### AIM OF THE EXERCISE:
From the data below, repeat exactly the lines from the line with "Nah, kali ini" to the line with "Sambel bawang/saus bangkok", both included.

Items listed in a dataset
******************************

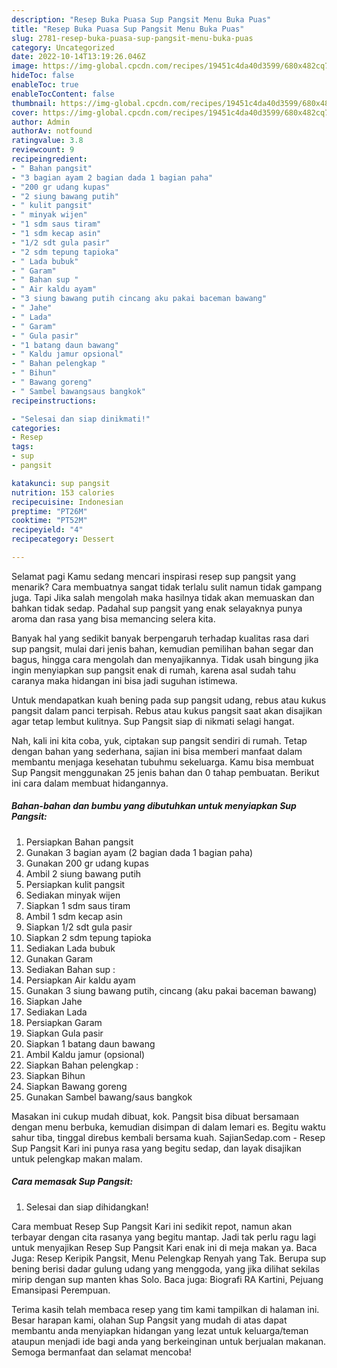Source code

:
 ```yaml
---
description: "Resep Buka Puasa Sup Pangsit Menu Buka Puas"
title: "Resep Buka Puasa Sup Pangsit Menu Buka Puas"
slug: 2781-resep-buka-puasa-sup-pangsit-menu-buka-puas
category: Uncategorized
date: 2022-10-14T13:19:26.046Z
image: https://img-global.cpcdn.com/recipes/19451c4da40d3599/680x482cq70/sup-pangsit-foto-resep-utama.jpg
hideToc: false
enableToc: true
enableTocContent: false
thumbnail: https://img-global.cpcdn.com/recipes/19451c4da40d3599/680x482cq70/sup-pangsit-foto-resep-utama.jpg
cover: https://img-global.cpcdn.com/recipes/19451c4da40d3599/680x482cq70/sup-pangsit-foto-resep-utama.jpg
author: Admin
authorAv: notfound
ratingvalue: 3.8
reviewcount: 9
recipeingredient:
- " Bahan pangsit"
- "3 bagian ayam 2 bagian dada 1 bagian paha"
- "200 gr udang kupas"
- "2 siung bawang putih"
- " kulit pangsit"
- " minyak wijen"
- "1 sdm saus tiram"
- "1 sdm kecap asin"
- "1/2 sdt gula pasir"
- "2 sdm tepung tapioka"
- " Lada bubuk"
- " Garam"
- " Bahan sup "
- " Air kaldu ayam"
- "3 siung bawang putih cincang aku pakai baceman bawang"
- " Jahe"
- " Lada"
- " Garam"
- " Gula pasir"
- "1 batang daun bawang"
- " Kaldu jamur opsional"
- " Bahan pelengkap "
- " Bihun"
- " Bawang goreng"
- " Sambel bawangsaus bangkok"
recipeinstructions:

- "Selesai dan siap dinikmati!"
categories:
- Resep
tags:
- sup
- pangsit

katakunci: sup pangsit 
nutrition: 153 calories
recipecuisine: Indonesian
preptime: "PT26M"
cooktime: "PT52M"
recipeyield: "4"
recipecategory: Dessert

---
```



Selamat pagi Kamu sedang mencari inspirasi resep sup pangsit yang menarik? Cara membuatnya sangat tidak terlalu sulit namun tidak gampang juga. Tapi Jika salah mengolah maka hasilnya tidak akan memuaskan dan bahkan tidak sedap. Padahal sup pangsit yang enak selayaknya punya aroma dan rasa yang bisa memancing selera kita.


Banyak hal yang sedikit banyak berpengaruh terhadap kualitas rasa dari sup pangsit, mulai dari jenis bahan, kemudian pemilihan bahan segar dan bagus, hingga cara mengolah dan menyajikannya. Tidak usah bingung jika ingin menyiapkan sup pangsit enak di rumah, karena asal sudah tahu caranya maka hidangan ini bisa jadi suguhan istimewa.

Untuk mendapatkan kuah bening pada sup pangsit udang, rebus atau kukus pangsit dalam panci terpisah. Rebus atau kukus pangsit saat akan disajikan agar tetap lembut kulitnya. Sup Pangsit siap di nikmati selagi hangat.


Nah, kali ini kita coba, yuk, ciptakan sup pangsit sendiri di rumah. Tetap dengan bahan yang sederhana, sajian ini bisa memberi manfaat dalam membantu menjaga kesehatan tubuhmu sekeluarga. Kamu bisa membuat Sup Pangsit menggunakan 25 jenis bahan dan 0 tahap pembuatan. Berikut ini cara dalam membuat hidangannya.

<!--inarticleads1-->

##### Bahan-bahan dan bumbu yang dibutuhkan untuk menyiapkan Sup Pangsit:

1. Persiapkan  Bahan pangsit
1. Gunakan 3 bagian ayam (2 bagian dada 1 bagian paha)
1. Gunakan 200 gr udang kupas
1. Ambil 2 siung bawang putih
1. Persiapkan  kulit pangsit
1. Sediakan  minyak wijen
1. Siapkan 1 sdm saus tiram
1. Ambil 1 sdm kecap asin
1. Siapkan 1/2 sdt gula pasir
1. Siapkan 2 sdm tepung tapioka
1. Sediakan  Lada bubuk
1. Gunakan  Garam
1. Sediakan  Bahan sup :
1. Persiapkan  Air kaldu ayam
1. Gunakan 3 siung bawang putih, cincang (aku pakai baceman bawang)
1. Siapkan  Jahe
1. Sediakan  Lada
1. Persiapkan  Garam
1. Siapkan  Gula pasir
1. Siapkan 1 batang daun bawang
1. Ambil  Kaldu jamur (opsional)
1. Siapkan  Bahan pelengkap :
1. Siapkan  Bihun
1. Siapkan  Bawang goreng
1. Gunakan  Sambel bawang/saus bangkok


Masakan ini cukup mudah dibuat, kok. Pangsit bisa dibuat bersamaan dengan menu berbuka, kemudian disimpan di dalam lemari es. Begitu waktu sahur tiba, tinggal direbus kembali bersama kuah. SajianSedap.com - Resep Sup Pangsit Kari ini punya rasa yang begitu sedap, dan layak disajikan untuk pelengkap makan malam. 

<!--inarticleads2-->

##### Cara memasak Sup Pangsit:


1. Selesai dan siap dihidangkan!

Cara membuat Resep Sup Pangsit Kari ini sedikit repot, namun akan terbayar dengan cita rasanya yang begitu mantap. Jadi tak perlu ragu lagi untuk menyajikan Resep Sup Pangsit Kari enak ini di meja makan ya. Baca Juga: Resep Keripik Pangsit, Menu Pelengkap Renyah yang Tak. Berupa sup bening berisi dadar gulung udang yang menggoda, yang jika dilihat sekilas mirip dengan sup manten khas Solo. Baca juga: Biografi RA Kartini, Pejuang Emansipasi Perempuan. 

Terima kasih telah membaca resep yang tim kami tampilkan di halaman ini. Besar harapan kami, olahan Sup Pangsit yang mudah di atas dapat membantu anda menyiapkan hidangan yang lezat untuk keluarga/teman ataupun menjadi ide bagi anda yang berkeinginan untuk berjualan makanan. Semoga bermanfaat dan selamat mencoba!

******************************

### RESPONSE AREA:
Nah, kali ini kita coba, yuk, ciptakan sup pangsit sendiri di rumah. Tetap dengan bahan yang sederhana, sajian ini bisa memberi manfaat dalam membantu menjaga kesehatan tubuhmu sekeluarga. Kamu bisa membuat Sup Pangsit menggunakan 25 jenis bahan dan 0 tahap pembuatan. Berikut ini cara dalam membuat hidangannya.

<!--inarticleads1-->

##### Bahan-bahan dan bumbu yang dibutuhkan untuk menyiapkan Sup Pangsit:

1. Persiapkan  Bahan pangsit
1. Gunakan 3 bagian ayam (2 bagian dada 1 bagian paha)
1. Gunakan 200 gr udang kupas
1. Ambil 2 siung bawang putih
1. Persiapkan  kulit pangsit
1. Sediakan  minyak wijen
1. Siapkan 1 sdm saus tiram
1. Ambil 1 sdm kecap asin
1. Siapkan 1/2 sdt gula pasir
1. Siapkan 2 sdm tepung tapioka
1. Sediakan  Lada bubuk
1. Gunakan  Garam
1. Sediakan  Bahan sup :
1. Persiapkan  Air kaldu ayam
1. Gunakan 3 siung bawang putih, cincang (aku pakai baceman bawang)
1. Siapkan  Jahe
1. Sediakan  Lada
1. Persiapkan  Garam
1. Siapkan  Gula pasir
1. Siapkan 1 batang daun bawang
1. Ambil  Kaldu jamur (opsional)
1. Siapkan  Bahan pelengkap :
1. Siapkan  Bihun
1. Siapkan  Bawang goreng
1. Gunakan  Sambel bawang/saus bangkok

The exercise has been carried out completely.